**Problem statement:**
Extract every record, keeping each one exactly as it is.

BEGIN Data to examine

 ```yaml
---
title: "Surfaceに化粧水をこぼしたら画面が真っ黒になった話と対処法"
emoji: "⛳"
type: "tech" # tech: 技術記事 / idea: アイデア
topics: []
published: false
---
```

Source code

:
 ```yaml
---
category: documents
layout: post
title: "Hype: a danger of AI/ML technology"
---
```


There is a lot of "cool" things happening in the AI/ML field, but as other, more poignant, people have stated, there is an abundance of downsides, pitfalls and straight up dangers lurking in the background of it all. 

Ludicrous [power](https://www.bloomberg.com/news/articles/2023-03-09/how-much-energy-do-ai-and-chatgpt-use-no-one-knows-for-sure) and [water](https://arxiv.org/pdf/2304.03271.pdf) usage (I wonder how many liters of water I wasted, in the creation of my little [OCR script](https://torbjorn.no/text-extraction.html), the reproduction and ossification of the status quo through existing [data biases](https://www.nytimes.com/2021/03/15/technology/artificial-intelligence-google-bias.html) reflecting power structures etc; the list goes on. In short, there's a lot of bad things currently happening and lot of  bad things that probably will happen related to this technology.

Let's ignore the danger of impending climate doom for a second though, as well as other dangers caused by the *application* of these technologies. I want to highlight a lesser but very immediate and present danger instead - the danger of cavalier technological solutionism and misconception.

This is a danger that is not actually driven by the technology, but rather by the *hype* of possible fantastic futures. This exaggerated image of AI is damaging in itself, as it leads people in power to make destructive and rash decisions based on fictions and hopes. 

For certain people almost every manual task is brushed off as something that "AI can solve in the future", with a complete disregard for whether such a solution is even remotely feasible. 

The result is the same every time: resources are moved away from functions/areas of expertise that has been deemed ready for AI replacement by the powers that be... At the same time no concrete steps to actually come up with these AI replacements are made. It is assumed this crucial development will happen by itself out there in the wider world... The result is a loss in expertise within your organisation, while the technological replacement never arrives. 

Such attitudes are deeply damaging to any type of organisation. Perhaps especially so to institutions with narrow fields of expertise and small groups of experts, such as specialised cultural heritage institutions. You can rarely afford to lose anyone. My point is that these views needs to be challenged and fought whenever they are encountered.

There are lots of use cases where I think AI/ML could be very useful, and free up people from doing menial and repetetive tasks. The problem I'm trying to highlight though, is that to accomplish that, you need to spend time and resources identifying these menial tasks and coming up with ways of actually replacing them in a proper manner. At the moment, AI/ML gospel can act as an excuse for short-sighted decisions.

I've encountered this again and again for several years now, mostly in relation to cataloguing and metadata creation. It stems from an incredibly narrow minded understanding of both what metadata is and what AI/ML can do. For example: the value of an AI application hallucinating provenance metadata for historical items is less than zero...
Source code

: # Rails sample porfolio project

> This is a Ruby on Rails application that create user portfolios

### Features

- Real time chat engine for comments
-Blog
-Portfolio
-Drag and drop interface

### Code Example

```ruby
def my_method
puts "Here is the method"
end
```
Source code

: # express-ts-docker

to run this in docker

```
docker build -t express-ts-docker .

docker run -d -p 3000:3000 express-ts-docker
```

END Data to examine

**Your solution:**
 ```yaml
---
title: "Surfaceに化粧水をこぼしたら画面が真っ黒になった話と対処法"
emoji: "⛳"
type: "tech" # tech: 技術記事 / idea: アイデア
topics: []
published: false
---
```

Source code

:
 ```yaml
---
category: documents
layout: post
title: "Hype: a danger of AI/ML technology"
---
```


There is a lot of "cool" things happening in the AI/ML field, but as other, more poignant, people have stated, there is an abundance of downsides, pitfalls and straight up dangers lurking in the background of it all. 

Ludicrous [power](https://www.bloomberg.com/news/articles/2023-03-09/how-much-energy-do-ai-and-chatgpt-use-no-one-knows-for-sure) and [water](https://arxiv.org/pdf/2304.03271.pdf) usage (I wonder how many liters of water I wasted, in the creation of my little [OCR script](https://torbjorn.no/text-extraction.html), the reproduction and ossification of the status quo through existing [data biases](https://www.nytimes.com/2021/03/15/technology/artificial-intelligence-google-bias.html) reflecting power structures etc; the list goes on. In short, there's a lot of bad things currently happening and lot of  bad things that probably will happen related to this technology.

Let's ignore the danger of impending climate doom for a second though, as well as other dangers caused by the *application* of these technologies. I want to highlight a lesser but very immediate and present danger instead - the danger of cavalier technological solutionism and misconception.

This is a danger that is not actually driven by the technology, but rather by the *hype* of possible fantastic futures. This exaggerated image of AI is damaging in itself, as it leads people in power to make destructive and rash decisions based on fictions and hopes. 

For certain people almost every manual task is brushed off as something that "AI can solve in the future", with a complete disregard for whether such a solution is even remotely feasible. 

The result is the same every time: resources are moved away from functions/areas of expertise that has been deemed ready for AI replacement by the powers that be... At the same time no concrete steps to actually come up with these AI replacements are made. It is assumed this crucial development will happen by itself out there in the wider world... The result is a loss in expertise within your organisation, while the technological replacement never arrives. 

Such attitudes are deeply damaging to any type of organisation. Perhaps especially so to institutions with narrow fields of expertise and small groups of experts, such as specialised cultural heritage institutions. You can rarely afford to lose anyone. My point is that these views needs to be challenged and fought whenever they are encountered.

There are lots of use cases where I think AI/ML could be very useful, and free up people from doing menial and repetetive tasks. The problem I'm trying to highlight though, is that to accomplish that, you need to spend time and resources identifying these menial tasks and coming up with ways of actually replacing them in a proper manner. At the moment, AI/ML gospel can act as an excuse for short-sighted decisions.

I've encountered this again and again for several years now, mostly in relation to cataloguing and metadata creation. It stems from an incredibly narrow minded understanding of both what metadata is and what AI/ML can do. For example: the value of an AI application hallucinating provenance metadata for historical items is less than zero...
Source code

: # Rails sample porfolio project

> This is a Ruby on Rails application that create user portfolios

### Features

- Real time chat engine for comments
-Blog
-Portfolio
-Drag and drop interface

### Code Example

```ruby
def my_method
puts "Here is the method"
end
```
Source code

: # express-ts-docker

to run this in docker

```
docker build -t express-ts-docker .

docker run -d -p 3000:3000 express-ts-docker
```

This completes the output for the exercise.